Announcing a reshuffle in his Cabinet on January 6, Prime Minister Lawrence Gonzi had also said that ministers and parliamentary secretaries would stop receiving the honoraria as MPs, indicating that their salary would be reversed to pre-2008 levels.

The issue has been pro­­tracting for four years and was characterised by lack of transparency throughout.

It now appears that the ministers have retained an additional €6,000 annual payment, resulting from the 2008 decision when the Cabinet approved new ministerial pay packets but not announcing them till 2010, even though the higher salaries started being paid to them immediately.

What ministers will stop receiving is their honorarium as MPs, which had been reduced early last year when Nationalist MP Jean Pierre Farrugia slammed the rises. The Prime Minister had succumbed to the pressure and got his ministers to make a partial refund of the honoraria.

Instead of €26,700, ministers started receiving €19,100 (the pre-2008 MP honorarium) and paying back the difference they had already pocketed through monthly instalments.

It had then emerged that the Speaker and the Opposition Leader were also originally entitled to the rise. However, while former Speaker Louis Galea had started receiving it shortly after the ministers did, his successor, Michael Frendo, was placed on the old pay. Joseph Muscat was also receiving the pre-2008 pay packets.

The Times had then reported that besides their honoraria (which was originally higher than that of other MPs), ministers also received an increase in their duty allowance, up from €2,329 to 20 per cent of their pay, which adds up to €8,414.
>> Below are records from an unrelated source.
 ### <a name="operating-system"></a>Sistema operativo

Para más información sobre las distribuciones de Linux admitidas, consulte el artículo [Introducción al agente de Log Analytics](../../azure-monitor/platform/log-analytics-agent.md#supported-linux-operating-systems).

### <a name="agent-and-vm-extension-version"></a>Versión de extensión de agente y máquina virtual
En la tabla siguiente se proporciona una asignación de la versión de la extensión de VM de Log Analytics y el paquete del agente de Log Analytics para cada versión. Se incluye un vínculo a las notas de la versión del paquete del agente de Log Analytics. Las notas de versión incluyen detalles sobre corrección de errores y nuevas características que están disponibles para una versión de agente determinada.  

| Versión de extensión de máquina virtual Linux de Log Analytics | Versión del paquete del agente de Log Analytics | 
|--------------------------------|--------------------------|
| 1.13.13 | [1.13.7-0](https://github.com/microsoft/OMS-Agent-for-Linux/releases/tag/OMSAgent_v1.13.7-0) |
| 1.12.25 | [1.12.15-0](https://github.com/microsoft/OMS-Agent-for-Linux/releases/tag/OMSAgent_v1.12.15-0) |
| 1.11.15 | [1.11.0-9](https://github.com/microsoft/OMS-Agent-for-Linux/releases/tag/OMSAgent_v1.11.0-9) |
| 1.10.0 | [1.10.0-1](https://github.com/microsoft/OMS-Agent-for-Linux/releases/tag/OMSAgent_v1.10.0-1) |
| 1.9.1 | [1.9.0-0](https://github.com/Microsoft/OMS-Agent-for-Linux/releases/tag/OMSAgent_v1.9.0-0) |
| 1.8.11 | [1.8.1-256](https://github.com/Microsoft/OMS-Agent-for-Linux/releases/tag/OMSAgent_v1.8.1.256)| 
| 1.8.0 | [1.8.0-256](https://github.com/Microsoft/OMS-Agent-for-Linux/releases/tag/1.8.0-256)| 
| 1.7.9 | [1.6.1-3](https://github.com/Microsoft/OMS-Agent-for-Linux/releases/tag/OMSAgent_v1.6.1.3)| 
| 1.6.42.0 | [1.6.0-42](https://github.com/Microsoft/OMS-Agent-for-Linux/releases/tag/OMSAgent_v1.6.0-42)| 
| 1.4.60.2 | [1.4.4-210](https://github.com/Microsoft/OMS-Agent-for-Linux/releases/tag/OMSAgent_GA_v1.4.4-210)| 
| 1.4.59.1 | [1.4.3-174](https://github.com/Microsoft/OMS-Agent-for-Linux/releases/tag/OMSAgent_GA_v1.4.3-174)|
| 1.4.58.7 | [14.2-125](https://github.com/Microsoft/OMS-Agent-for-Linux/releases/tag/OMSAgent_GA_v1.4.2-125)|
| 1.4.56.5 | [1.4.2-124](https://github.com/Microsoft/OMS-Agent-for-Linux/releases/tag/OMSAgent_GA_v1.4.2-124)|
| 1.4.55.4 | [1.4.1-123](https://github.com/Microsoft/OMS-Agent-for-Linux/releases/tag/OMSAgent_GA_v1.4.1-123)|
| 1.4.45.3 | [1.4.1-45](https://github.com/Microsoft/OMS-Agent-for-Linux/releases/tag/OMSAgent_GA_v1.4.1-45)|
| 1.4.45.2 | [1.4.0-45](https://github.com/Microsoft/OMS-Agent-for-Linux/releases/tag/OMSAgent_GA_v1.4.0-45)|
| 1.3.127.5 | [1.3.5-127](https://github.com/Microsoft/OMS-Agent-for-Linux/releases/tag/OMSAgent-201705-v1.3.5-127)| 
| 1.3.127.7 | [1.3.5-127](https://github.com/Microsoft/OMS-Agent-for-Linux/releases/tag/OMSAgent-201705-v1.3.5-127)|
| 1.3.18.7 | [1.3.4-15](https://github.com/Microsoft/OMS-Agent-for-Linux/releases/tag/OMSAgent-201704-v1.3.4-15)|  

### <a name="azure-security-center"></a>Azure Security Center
The Speaker and the Opposition Leader were denied such increase despite the Cabinet minutes saying they would receive it.

Dr Gonzi’s announcement on January 6 was made just under two months after the Auditor General described the whole saga as an “embarrassing experience” and a “good example of bad practice”.
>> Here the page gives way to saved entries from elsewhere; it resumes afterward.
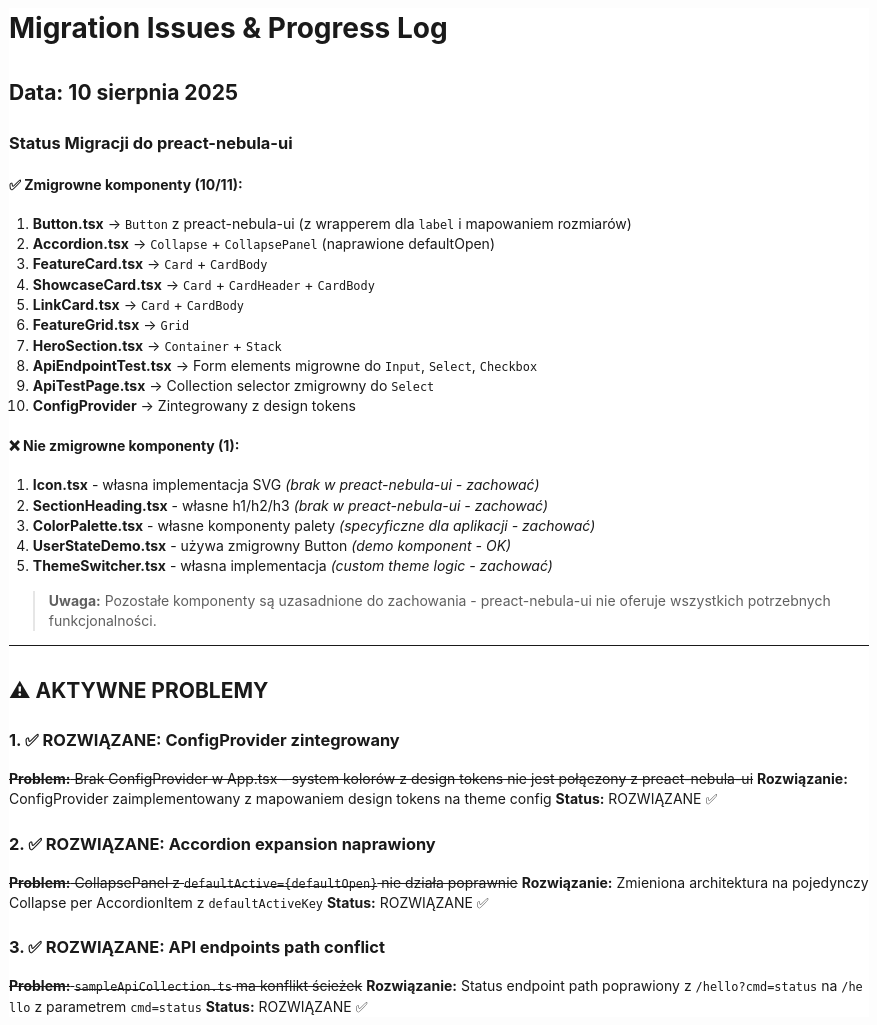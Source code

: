 # Migration Issues & Progress Log

## Data: 10 sierpnia 2025

### Status Migracji do preact-nebula-ui

#### ✅ Zmigrowne komponenty (10/11):
1. **Button.tsx** → `Button` z preact-nebula-ui (z wrapperem dla `label` i mapowaniem rozmiarów)
2. **Accordion.tsx** → `Collapse` + `CollapsePanel` (naprawione defaultOpen)
3. **FeatureCard.tsx** → `Card` + `CardBody`
4. **ShowcaseCard.tsx** → `Card` + `CardHeader` + `CardBody`
5. **LinkCard.tsx** → `Card` + `CardBody`
6. **FeatureGrid.tsx** → `Grid`
7. **HeroSection.tsx** → `Container` + `Stack`
8. **ApiEndpointTest.tsx** → Form elements migrowne do `Input`, `Select`, `Checkbox`
9. **ApiTestPage.tsx** → Collection selector zmigrowny do `Select`
10. **ConfigProvider** → Zintegrowany z design tokens

#### ❌ Nie zmigrowne komponenty (1):
1. **Icon.tsx** - własna implementacja SVG *(brak w preact-nebula-ui - zachować)*
2. **SectionHeading.tsx** - własne h1/h2/h3 *(brak w preact-nebula-ui - zachować)*  
3. **ColorPalette.tsx** - własne komponenty palety *(specyficzne dla aplikacji - zachować)*
4. **UserStateDemo.tsx** - używa zmigrowny Button *(demo komponent - OK)*
5. **ThemeSwitcher.tsx** - własna implementacja *(custom theme logic - zachować)*

> **Uwaga:** Pozostałe komponenty są uzasadnione do zachowania - preact-nebula-ui nie oferuje wszystkich potrzebnych funkcjonalności.

---

## ⚠️ AKTYWNE PROBLEMY

### 1. ✅ ROZWIĄZANE: ConfigProvider zintegrowany
~~**Problem:** Brak ConfigProvider w App.tsx - system kolorów z design tokens nie jest połączony z preact-nebula-ui~~
**Rozwiązanie:** ConfigProvider zaimplementowany z mapowaniem design tokens na theme config
**Status:** ROZWIĄZANE ✅

### 2. ✅ ROZWIĄZANE: Accordion expansion naprawiony  
~~**Problem:** CollapsePanel z `defaultActive={defaultOpen}` nie działa poprawnie~~
**Rozwiązanie:** Zmieniona architektura na pojedynczy Collapse per AccordionItem z `defaultActiveKey`
**Status:** ROZWIĄZANE ✅

### 3. ✅ ROZWIĄZANE: API endpoints path conflict
~~**Problem:** `sampleApiCollection.ts` ma konflikt ścieżek~~
**Rozwiązanie:** Status endpoint path poprawiony z `/hello?cmd=status` na `/hello` z parametrem `cmd=status`
**Status:** ROZWIĄZANE ✅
After Dr Gonzi’s announcement, The Times asked the Office of the Prime Minister to give a breakdown of the new ministerial salaries.

Instead, the OPM said the ministerial package was in accordance with the details given to Parliament on January 19 last year, when Dr Gonzi had announced the partial refund of the increased honoraria.

Besides the reversal of the MPs honoraria “the other conditions (including the duty allowance) have not been reversed”, the OPM spokesman said.

“However, ministers are presently refunding the amount of honoraria that had been overpaid. This means that the net pay presently received by ministers is less than what used to be received in 2008.”